▶ **ACTIVITY**:
Pull out every line with the word "BLOG" from the entries below.

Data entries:
————

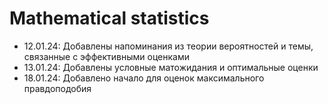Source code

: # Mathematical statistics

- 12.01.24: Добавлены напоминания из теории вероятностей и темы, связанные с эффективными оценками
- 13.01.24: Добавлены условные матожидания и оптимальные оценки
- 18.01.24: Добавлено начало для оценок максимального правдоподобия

————

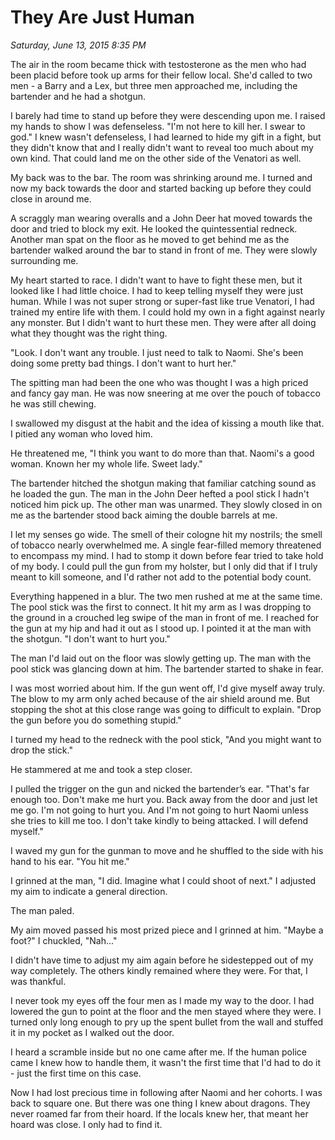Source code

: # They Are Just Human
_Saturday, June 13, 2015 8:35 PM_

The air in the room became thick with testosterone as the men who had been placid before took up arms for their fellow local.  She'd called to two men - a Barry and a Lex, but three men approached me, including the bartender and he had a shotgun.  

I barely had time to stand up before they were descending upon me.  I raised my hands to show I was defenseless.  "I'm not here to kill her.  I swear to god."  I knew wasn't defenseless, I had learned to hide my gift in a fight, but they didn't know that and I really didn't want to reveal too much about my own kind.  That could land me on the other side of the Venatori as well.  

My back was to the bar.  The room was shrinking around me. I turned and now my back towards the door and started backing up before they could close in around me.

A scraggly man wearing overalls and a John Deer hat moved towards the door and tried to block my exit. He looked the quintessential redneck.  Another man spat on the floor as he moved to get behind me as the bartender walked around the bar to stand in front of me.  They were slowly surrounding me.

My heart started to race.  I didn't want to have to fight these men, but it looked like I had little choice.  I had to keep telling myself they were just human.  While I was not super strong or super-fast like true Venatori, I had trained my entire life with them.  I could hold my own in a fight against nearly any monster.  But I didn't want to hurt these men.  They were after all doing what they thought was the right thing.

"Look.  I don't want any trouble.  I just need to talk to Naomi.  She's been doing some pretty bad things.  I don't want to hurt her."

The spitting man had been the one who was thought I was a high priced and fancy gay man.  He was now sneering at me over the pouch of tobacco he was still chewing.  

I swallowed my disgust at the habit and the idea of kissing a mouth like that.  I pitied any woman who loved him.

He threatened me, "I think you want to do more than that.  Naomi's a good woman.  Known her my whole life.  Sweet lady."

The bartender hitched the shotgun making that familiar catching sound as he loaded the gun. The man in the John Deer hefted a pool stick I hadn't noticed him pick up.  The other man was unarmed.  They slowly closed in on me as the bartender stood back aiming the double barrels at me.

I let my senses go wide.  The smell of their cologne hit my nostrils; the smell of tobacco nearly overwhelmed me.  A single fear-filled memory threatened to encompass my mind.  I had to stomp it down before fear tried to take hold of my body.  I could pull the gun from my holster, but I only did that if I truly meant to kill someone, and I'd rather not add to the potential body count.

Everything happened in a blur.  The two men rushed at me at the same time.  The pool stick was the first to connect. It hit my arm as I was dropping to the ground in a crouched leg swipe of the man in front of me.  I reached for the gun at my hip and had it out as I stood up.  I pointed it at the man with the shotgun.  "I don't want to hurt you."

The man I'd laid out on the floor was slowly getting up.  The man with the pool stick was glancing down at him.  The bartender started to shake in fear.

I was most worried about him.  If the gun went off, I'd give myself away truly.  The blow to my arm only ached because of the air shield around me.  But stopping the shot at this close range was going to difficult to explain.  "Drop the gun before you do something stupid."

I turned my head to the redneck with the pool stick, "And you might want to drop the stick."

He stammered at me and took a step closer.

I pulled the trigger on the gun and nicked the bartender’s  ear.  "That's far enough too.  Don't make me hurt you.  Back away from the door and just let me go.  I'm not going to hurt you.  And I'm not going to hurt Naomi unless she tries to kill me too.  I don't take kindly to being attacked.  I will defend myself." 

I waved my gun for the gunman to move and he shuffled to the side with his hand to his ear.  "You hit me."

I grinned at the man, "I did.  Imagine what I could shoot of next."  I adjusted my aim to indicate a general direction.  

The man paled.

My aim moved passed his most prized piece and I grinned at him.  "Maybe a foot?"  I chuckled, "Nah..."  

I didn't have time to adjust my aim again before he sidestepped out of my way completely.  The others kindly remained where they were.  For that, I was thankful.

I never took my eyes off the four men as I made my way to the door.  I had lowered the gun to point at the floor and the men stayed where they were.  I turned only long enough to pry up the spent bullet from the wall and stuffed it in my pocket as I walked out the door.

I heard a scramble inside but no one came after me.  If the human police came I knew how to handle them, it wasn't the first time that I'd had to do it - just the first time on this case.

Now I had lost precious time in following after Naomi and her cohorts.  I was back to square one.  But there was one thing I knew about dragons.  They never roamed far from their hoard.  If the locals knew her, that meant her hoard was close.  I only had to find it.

————

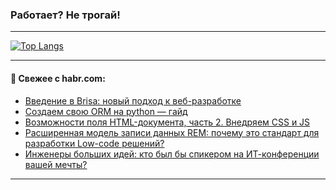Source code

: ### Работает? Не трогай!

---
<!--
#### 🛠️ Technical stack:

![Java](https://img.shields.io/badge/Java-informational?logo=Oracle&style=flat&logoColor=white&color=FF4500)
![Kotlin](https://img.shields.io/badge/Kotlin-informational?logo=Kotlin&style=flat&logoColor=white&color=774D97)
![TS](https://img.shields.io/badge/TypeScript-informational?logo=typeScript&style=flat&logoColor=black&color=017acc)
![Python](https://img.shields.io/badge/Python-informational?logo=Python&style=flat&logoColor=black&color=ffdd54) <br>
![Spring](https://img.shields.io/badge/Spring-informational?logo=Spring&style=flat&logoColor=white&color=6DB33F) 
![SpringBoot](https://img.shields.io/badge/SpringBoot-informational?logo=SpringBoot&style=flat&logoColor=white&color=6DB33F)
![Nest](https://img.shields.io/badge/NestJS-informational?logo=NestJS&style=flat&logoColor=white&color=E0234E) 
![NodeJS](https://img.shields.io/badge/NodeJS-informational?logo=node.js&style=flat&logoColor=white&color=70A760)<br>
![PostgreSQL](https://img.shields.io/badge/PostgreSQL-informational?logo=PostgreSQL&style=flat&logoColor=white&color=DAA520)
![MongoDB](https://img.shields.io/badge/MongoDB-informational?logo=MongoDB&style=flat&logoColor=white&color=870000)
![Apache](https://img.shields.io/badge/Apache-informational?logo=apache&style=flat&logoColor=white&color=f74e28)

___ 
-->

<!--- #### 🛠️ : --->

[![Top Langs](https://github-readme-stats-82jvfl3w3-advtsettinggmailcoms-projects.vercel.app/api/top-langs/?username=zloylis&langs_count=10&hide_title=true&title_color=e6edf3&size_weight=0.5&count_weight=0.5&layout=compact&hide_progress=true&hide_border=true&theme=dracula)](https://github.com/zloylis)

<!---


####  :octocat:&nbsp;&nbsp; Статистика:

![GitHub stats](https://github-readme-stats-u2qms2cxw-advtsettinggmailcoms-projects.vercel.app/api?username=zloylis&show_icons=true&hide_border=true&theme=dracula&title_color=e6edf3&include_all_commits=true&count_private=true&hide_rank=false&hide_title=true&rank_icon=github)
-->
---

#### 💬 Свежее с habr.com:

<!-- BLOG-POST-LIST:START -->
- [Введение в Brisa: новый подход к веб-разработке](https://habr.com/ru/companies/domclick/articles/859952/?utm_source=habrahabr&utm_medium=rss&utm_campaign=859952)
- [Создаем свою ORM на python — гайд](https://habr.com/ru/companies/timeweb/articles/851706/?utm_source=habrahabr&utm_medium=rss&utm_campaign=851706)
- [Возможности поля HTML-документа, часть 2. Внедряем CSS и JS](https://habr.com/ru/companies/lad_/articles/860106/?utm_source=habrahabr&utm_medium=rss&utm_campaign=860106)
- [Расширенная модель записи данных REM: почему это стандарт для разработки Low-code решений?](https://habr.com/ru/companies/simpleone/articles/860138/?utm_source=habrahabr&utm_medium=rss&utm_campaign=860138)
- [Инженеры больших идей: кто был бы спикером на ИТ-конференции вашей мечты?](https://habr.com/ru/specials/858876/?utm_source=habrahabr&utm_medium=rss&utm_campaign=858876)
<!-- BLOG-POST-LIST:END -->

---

————

▶ **THE COMPLETED TASK**:
<!-- BLOG-POST-LIST:START -->
<!-- BLOG-POST-LIST:END -->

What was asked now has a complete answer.